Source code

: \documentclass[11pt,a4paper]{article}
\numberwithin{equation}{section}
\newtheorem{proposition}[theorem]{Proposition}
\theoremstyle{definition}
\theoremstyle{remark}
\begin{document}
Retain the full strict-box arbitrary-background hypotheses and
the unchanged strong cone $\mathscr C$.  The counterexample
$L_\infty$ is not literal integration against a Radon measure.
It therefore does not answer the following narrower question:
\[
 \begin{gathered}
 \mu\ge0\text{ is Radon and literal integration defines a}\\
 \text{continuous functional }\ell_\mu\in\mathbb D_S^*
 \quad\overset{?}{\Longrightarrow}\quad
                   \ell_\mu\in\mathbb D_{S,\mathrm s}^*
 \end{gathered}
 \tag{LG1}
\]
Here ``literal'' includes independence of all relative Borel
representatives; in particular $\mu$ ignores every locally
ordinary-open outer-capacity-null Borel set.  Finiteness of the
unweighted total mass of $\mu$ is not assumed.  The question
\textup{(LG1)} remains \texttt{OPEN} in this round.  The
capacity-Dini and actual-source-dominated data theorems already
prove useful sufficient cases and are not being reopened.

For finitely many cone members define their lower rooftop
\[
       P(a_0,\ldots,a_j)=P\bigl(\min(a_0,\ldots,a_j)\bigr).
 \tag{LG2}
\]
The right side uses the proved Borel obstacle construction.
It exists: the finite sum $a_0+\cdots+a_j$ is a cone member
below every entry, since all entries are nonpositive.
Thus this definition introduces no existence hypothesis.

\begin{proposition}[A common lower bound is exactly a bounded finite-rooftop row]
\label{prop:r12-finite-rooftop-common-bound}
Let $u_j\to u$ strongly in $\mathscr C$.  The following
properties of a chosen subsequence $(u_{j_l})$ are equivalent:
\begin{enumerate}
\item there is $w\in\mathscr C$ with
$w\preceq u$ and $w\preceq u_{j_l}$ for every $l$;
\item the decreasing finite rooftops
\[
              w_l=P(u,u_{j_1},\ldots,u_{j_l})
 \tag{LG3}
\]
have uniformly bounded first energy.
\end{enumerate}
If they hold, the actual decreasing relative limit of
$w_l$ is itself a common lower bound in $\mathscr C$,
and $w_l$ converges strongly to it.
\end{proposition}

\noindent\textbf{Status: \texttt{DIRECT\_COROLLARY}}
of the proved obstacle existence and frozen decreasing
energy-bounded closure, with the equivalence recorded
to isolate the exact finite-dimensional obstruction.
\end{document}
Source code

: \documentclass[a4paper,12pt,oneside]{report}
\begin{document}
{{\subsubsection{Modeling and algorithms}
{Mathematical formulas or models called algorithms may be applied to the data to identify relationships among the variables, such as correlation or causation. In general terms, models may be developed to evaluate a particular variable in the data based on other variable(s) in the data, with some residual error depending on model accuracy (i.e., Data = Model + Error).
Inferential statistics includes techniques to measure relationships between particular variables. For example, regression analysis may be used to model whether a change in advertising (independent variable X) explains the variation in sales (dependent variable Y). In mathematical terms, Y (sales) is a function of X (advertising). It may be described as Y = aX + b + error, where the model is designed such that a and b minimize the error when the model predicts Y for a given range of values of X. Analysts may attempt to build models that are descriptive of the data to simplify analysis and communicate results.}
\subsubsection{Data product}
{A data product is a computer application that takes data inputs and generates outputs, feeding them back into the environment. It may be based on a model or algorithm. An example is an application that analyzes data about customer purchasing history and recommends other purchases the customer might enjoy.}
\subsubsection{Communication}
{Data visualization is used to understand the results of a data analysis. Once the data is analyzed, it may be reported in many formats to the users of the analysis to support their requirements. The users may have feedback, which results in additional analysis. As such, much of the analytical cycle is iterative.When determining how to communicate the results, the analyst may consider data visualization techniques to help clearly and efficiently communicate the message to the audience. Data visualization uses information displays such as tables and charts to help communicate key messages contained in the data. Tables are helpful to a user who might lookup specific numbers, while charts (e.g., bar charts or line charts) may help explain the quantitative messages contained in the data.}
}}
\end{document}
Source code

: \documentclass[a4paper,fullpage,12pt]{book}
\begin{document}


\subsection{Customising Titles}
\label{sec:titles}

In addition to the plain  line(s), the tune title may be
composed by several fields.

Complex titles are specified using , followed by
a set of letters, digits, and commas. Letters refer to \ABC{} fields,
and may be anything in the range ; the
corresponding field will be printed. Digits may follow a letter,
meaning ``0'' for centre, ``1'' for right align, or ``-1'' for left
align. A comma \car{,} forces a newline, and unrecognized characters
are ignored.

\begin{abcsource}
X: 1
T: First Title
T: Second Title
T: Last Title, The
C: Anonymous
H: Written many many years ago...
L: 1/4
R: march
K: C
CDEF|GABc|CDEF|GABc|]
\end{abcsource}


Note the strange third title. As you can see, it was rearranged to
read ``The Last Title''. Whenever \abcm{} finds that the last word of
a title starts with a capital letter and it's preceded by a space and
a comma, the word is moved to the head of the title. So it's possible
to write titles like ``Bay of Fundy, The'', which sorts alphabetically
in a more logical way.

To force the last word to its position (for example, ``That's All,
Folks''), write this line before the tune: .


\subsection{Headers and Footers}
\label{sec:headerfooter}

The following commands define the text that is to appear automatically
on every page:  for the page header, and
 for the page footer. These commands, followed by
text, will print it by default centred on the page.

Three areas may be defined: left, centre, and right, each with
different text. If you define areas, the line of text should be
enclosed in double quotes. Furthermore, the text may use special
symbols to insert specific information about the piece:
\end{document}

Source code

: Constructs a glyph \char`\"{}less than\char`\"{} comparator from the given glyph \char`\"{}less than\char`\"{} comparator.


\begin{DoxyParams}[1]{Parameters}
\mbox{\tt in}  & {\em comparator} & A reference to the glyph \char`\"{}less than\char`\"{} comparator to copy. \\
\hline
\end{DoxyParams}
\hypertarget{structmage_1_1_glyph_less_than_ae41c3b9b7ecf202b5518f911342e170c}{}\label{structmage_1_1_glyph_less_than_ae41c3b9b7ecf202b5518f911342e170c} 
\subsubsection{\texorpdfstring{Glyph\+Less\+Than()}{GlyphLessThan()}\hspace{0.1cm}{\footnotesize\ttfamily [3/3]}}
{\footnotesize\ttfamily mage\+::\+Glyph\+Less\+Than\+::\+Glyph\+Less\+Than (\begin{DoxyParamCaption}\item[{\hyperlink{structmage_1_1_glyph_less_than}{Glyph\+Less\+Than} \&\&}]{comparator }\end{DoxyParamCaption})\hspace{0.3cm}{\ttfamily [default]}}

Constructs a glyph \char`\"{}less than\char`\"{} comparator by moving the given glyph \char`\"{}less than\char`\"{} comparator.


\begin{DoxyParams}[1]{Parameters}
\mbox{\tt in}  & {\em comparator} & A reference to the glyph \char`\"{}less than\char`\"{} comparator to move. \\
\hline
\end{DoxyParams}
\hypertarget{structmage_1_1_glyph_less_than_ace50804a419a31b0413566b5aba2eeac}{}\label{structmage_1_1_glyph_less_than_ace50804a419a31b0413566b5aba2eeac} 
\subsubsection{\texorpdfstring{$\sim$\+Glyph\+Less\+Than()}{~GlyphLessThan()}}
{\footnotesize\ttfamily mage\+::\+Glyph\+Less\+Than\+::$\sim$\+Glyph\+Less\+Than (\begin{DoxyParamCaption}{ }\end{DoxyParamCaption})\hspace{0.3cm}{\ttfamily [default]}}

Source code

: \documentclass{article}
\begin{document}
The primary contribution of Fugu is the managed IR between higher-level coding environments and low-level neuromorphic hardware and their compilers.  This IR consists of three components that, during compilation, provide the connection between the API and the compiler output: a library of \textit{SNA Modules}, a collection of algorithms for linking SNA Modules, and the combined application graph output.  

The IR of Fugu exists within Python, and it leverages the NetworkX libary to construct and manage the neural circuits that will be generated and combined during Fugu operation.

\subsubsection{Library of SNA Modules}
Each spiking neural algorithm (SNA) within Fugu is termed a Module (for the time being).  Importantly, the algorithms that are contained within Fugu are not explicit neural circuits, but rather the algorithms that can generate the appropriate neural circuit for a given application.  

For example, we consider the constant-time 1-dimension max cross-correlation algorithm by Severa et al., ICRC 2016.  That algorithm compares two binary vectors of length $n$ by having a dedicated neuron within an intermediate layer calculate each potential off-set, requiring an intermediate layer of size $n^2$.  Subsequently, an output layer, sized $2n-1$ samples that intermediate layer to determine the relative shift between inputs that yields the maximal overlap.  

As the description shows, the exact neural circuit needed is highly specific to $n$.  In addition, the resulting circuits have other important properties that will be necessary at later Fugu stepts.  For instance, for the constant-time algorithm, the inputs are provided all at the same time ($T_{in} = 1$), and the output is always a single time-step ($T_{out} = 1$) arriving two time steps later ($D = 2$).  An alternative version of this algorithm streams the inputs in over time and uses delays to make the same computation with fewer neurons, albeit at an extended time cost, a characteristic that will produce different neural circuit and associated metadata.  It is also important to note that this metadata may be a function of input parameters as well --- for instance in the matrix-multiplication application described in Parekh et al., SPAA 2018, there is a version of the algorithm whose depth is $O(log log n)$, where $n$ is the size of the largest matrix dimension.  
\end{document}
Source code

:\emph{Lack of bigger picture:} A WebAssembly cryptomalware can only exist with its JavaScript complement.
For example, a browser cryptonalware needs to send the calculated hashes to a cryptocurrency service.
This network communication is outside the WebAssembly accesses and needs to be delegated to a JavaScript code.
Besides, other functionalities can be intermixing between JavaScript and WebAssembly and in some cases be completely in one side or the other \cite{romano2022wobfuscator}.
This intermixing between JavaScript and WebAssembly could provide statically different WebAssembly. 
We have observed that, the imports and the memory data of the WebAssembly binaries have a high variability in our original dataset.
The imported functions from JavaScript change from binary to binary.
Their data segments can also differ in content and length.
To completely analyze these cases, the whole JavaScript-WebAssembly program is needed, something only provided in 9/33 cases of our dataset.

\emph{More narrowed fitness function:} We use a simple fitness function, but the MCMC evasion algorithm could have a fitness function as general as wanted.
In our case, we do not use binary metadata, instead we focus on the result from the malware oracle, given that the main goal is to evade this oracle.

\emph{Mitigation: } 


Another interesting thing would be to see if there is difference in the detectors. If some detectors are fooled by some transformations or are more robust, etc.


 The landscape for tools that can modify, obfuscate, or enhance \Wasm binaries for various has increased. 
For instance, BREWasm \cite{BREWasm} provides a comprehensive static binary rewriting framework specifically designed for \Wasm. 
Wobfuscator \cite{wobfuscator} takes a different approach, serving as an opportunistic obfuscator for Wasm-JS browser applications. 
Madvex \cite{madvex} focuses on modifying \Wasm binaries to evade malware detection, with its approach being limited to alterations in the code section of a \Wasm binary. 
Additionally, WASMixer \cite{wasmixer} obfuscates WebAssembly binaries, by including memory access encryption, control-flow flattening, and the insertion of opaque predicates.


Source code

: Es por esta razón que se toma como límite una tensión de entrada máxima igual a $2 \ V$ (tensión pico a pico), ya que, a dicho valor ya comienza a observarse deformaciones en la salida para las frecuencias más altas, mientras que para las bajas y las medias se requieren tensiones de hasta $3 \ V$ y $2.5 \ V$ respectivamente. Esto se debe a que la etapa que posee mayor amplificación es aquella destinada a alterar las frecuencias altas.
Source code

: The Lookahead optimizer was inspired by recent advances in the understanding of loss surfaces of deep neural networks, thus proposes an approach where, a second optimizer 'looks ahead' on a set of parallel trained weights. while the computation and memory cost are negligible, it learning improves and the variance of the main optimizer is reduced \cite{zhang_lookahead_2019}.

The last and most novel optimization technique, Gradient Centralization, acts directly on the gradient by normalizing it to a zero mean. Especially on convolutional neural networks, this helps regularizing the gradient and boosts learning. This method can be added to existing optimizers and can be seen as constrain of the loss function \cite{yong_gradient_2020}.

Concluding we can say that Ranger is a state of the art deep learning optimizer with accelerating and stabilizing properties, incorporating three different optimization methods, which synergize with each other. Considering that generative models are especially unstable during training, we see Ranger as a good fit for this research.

■ **EXERCISE DIRECTIONS**
Every line of the listing above that includes "needed" should be copied out.

■ **YOUR RESPONSE**
As the description shows, the exact neural circuit needed is highly specific to $n$.  In addition, the resulting circuits have other important properties that will be necessary at later Fugu stepts.  For instance, for the constant-time algorithm, the inputs are provided all at the same time ($T_{in} = 1$), and the output is always a single time-step ($T_{out} = 1$) arriving two time steps later ($D = 2$).  An alternative version of this algorithm streams the inputs in over time and uses delays to make the same computation with fewer neurons, albeit at an extended time cost, a characteristic that will produce different neural circuit and associated metadata.  It is also important to note that this metadata may be a function of input parameters as well --- for instance in the matrix-multiplication application described in Parekh et al., SPAA 2018, there is a version of the algorithm whose depth is $O(log log n)$, where $n$ is the size of the largest matrix dimension.  
To completely analyze these cases, the whole JavaScript-WebAssembly program is needed, something only provided in 9/33 cases of our dataset.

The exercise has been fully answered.